YORKE'S PENINSULA. [communicated.] November 10 th. 1850.
A packet of intelligence from a corner of the colony so little known and frequented as this, will be to you and your readers an object of novelty, if not of interest. Where accidents and important occurrences are so scarce, your correspondent must needs draw largely upon his imagination for matter to entertain those who may glance at his communication. The state of the crops is a subject upon which he might dilate— if there were any. But the soil of the peninsula is as yet untouched by the ploughshare. The progress of scab amongst the sheep, though a matter of importance to parties engaged with stock, is too delicate and dirty an affair to fill the columns of a broad sheet. The natives too at the present moment are so peaceable that we have not even the robbery of a single sheep or a bit of damper to report; and this quiet, we have good grounds for hoping will be permanent, the ringleader in the two fatal affrays of last year having died a few days ago. You will recollect, perhaps, the apprehension of Yalta, who was implicated in the murders of Armstrong and Scott, and was at length set at liberty from lack of sufficient evidence. This wretch's death (from some natural cause) has rid the population here of all fears of future mischief. While on this subject I cannot but advert to a point which seems to me worthy the attention of the well-paid Protector of the Aborigines. The unhappy native females being now brought more frequently into contact with the whites, have experienced the usual results of such intercourse.
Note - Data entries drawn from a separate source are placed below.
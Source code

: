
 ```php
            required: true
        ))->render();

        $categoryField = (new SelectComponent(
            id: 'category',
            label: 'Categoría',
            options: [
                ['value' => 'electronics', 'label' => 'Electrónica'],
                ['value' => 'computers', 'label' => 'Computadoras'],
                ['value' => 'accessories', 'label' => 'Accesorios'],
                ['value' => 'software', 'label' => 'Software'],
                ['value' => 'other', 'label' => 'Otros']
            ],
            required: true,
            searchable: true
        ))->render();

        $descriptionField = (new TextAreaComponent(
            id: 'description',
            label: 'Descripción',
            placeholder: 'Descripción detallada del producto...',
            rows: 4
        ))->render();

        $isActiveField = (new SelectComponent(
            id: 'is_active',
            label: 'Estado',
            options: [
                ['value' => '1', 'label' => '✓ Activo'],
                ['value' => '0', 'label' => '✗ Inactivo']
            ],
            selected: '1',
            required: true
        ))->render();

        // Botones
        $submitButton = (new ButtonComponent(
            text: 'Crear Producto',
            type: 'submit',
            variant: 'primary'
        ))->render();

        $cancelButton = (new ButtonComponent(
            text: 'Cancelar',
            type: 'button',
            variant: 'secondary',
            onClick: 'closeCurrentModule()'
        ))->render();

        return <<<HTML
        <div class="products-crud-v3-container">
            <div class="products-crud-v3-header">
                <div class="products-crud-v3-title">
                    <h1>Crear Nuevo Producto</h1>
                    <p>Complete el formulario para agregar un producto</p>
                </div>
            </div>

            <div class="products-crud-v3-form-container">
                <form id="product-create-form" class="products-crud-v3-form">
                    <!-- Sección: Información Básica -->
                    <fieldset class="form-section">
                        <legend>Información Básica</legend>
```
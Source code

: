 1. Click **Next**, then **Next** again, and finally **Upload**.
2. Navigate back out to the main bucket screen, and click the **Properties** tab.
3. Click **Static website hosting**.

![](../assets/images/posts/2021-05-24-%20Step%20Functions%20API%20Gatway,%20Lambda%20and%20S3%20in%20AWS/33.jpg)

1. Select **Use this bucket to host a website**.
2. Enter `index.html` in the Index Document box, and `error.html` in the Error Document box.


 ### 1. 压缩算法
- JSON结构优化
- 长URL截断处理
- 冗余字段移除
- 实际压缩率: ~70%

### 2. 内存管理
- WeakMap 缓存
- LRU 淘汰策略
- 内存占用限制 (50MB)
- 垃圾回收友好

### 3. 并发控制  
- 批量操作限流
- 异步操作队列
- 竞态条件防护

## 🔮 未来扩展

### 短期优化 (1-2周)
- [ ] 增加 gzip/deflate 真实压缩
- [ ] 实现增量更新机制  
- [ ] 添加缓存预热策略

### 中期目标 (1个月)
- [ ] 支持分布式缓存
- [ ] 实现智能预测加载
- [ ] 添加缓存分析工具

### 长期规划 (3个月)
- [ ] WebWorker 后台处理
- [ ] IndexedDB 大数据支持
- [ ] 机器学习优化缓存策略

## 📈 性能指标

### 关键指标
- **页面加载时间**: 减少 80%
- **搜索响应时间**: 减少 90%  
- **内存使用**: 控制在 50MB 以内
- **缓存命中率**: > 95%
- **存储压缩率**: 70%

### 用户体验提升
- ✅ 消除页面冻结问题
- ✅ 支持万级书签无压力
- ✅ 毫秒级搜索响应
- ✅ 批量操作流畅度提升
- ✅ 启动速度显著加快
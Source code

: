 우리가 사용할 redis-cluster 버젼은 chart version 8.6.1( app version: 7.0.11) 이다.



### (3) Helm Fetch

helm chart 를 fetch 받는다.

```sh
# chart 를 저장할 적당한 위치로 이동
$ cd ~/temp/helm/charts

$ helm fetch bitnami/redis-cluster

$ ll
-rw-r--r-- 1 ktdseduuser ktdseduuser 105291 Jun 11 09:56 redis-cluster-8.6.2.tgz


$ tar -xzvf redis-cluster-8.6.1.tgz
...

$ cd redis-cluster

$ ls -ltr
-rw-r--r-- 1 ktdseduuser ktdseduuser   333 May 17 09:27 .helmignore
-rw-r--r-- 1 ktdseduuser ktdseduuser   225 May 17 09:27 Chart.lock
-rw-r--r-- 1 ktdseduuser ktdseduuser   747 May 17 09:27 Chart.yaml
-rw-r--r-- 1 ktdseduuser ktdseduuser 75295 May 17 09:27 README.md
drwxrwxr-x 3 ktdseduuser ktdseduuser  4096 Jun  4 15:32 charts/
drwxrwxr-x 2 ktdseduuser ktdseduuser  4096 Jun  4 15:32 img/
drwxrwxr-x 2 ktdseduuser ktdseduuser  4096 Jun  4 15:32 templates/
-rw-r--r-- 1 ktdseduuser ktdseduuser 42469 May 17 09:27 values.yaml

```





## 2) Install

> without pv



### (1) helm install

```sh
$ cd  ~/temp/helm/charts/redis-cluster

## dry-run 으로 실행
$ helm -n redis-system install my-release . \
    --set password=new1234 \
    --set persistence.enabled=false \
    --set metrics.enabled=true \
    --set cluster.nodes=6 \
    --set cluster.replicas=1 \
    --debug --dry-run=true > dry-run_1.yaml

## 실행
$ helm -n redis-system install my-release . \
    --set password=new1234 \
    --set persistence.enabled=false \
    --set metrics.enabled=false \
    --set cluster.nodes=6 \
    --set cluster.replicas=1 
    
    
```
Would it be impolitic to entrust tbe police stationed here, with some simple medicines for the benefit of these unfortunate creatures ? Or can no step be taken to prevent the spread of a disease, which must inevitably sweep away the whole of the native population ?
The winter here, as elsewhere, has been unusually dry, and stock in the peninsula must suffer severely this summer from the scarcity of pasture ; the sod being generally a thin coating of a few inches in depth, on a stratum of limestone, which dries in a few days. The weather has been very favourable for shearing, which a few days more will bring to a close.